2. Na sua verborreia descontrolada, JPG insurge-se várias vezes contra o “bater palmas só porque é meu amigo” ou contra quem diz “bem passivamente, por reflexo de amizade”. Que o meu texto seja tudo menos um panegírico, aliás com reservas explícitas que já sublinhei, foi-lhe completamente indiferente. Prova-se que eu afinal não bati palmas, mas ele recusa-se a voltar atrás. Salta aos olhos que eu estive muito longe de dizer apenas bem, passivamente, pelo tal reflexo de amizade e ele o que faz? Reincide na grosseria e nos insultos. “Repito: o texto que José Mário Silva escreveu é sintoma de medievalismo e de oportunismo. Mais, denuncia a estrutura mental de um crítico que ainda não atingiu a idade de pensar.” Há muito tempo que não via tamanha desonestidade intelectual.
3. Levado pela verve, JPG não se limita a terraplanar tudo o que lhe aparece à frente. JPG também inventa, acrescenta, mente e omite.
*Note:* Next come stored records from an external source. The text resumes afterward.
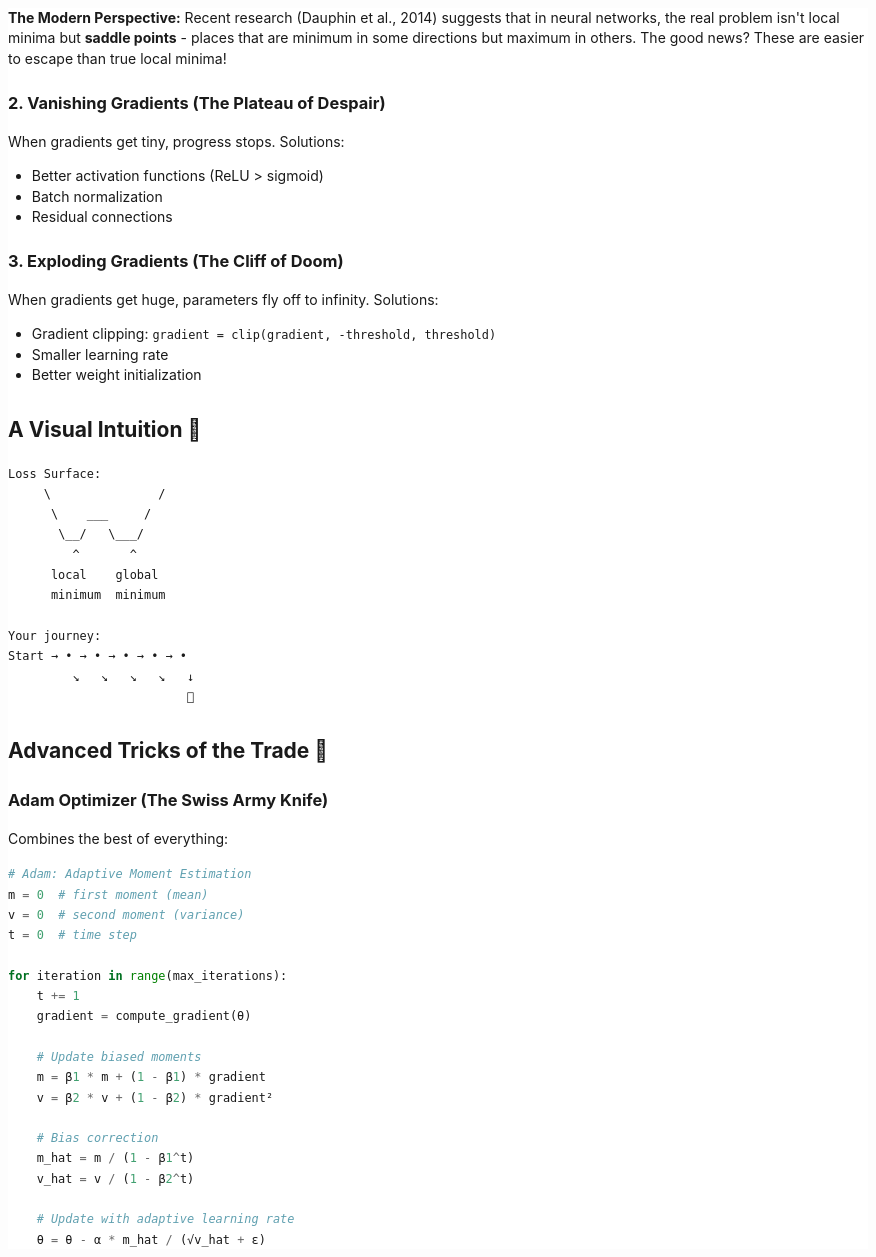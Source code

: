 **The Modern Perspective:**
Recent research (Dauphin et al., 2014) suggests that in neural networks, the real problem isn't local minima but **saddle points** - places that are minimum in some directions but maximum in others. The good news? These are easier to escape than true local minima!

### 2. Vanishing Gradients (The Plateau of Despair)
When gradients get tiny, progress stops. Solutions:
- Better activation functions (ReLU > sigmoid)
- Batch normalization
- Residual connections

### 3. Exploding Gradients (The Cliff of Doom)
When gradients get huge, parameters fly off to infinity. Solutions:
- Gradient clipping: `gradient = clip(gradient, -threshold, threshold)`
- Smaller learning rate
- Better weight initialization

## A Visual Intuition 🎨

```
Loss Surface:
     \               /
      \    ___     /
       \__/   \___/
         ^       ^
      local    global
      minimum  minimum

Your journey:
Start → • → • → • → • → • 
         ↘   ↘   ↘   ↘   ↓
                         🎯
```

## Advanced Tricks of the Trade 🎩

### Adam Optimizer (The Swiss Army Knife)
Combines the best of everything:

```python
# Adam: Adaptive Moment Estimation
m = 0  # first moment (mean)
v = 0  # second moment (variance)
t = 0  # time step

for iteration in range(max_iterations):
    t += 1
    gradient = compute_gradient(θ)
    
    # Update biased moments
    m = β1 * m + (1 - β1) * gradient
    v = β2 * v + (1 - β2) * gradient²
    
    # Bias correction
    m_hat = m / (1 - β1^t)
    v_hat = v / (1 - β2^t)
    
    # Update with adaptive learning rate
    θ = θ - α * m_hat / (√v_hat + ε)
```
Mente, por exemplo, quando dá a entender que o Nuno Costa Santos trabalha na redacção do DN. Não trabalha. Nunca trabalhou. E omite, por exemplo, que o Nuno é apenas colaborador pontual do suplemento 6.ª (como foi em tempos do DNA) sem sequer fazer parte da ficha técnica.
4. Deixemos os detalhes e sigamos então para o fulcro do problema: pode-se ou não se pode falar sobre livros de amigos? Neste ponto, concordo com o que Eduardo Pitta escreveu aqui e aqui. Resumo das ideias principais: “Frequentes vezes levantei objecções a livros de amigos, circunstância que afastou dois ou três; enquanto, do mesmo passo, nunca regateei elogios a livros de autores acerca dos quais, enquanto pessoas, tenho as maiores reservas. Mas quando os livros valem por si, a pessoa do autor é irrelevante.” (sublinhado meu); “É de um puritanismo inadmissível pretender que alguém não escreva sobre amigos ou conhecidos. Se as pessoas tivessem um pouco mais de mundo, sabiam que outra coisa não se faz desde Homero”; “O problema não está em escrever sobre amigos e conhecidos, mas na eventual troca de galhardetes, infelizmente comum em certas moradas. Se a recensão for isenta, ninguém pode acusar o crítico de favoritismo”. A minha legitimidade para escrever sobre amigos (e já o fiz no passado, dizendo bem) passa pela consciência de que abordei esses livros como abordaria quaisquer outros: de forma honesta, sem benevolência nem piedade, no pleno uso das minhas faculdades críticas, por muito subjectivas e diminutas que elas sejam. Essa consciência está limpa e não há ataques maliciosos capazes de a conspurcar.
5. Corolário lógico do ponto anterior: mesmo que se possa falar sobre livros de amigos, deve-se falar sobre livros de amigos? Agora mais do que nunca, eu diria: manda a prudência que não. Justamente porque se abre campo a todo o tipo de suspeitas, conjecturas e especulações, esse caldo de que se alimentam os oportunistas da estirpe do JPG. Por muito seguros que estejamos da nossa honestidade, nunca faltará quem se disponha a duvidar dela e a tecer as mais estapafúrdias conspirações. Até porque o que há mais para aí são fretes verdadeiros e miseráveis conúbios, secretos ou às escâncaras. Não é pelo facto de JPG ter falhado o alvo que o alvo deixa de existir.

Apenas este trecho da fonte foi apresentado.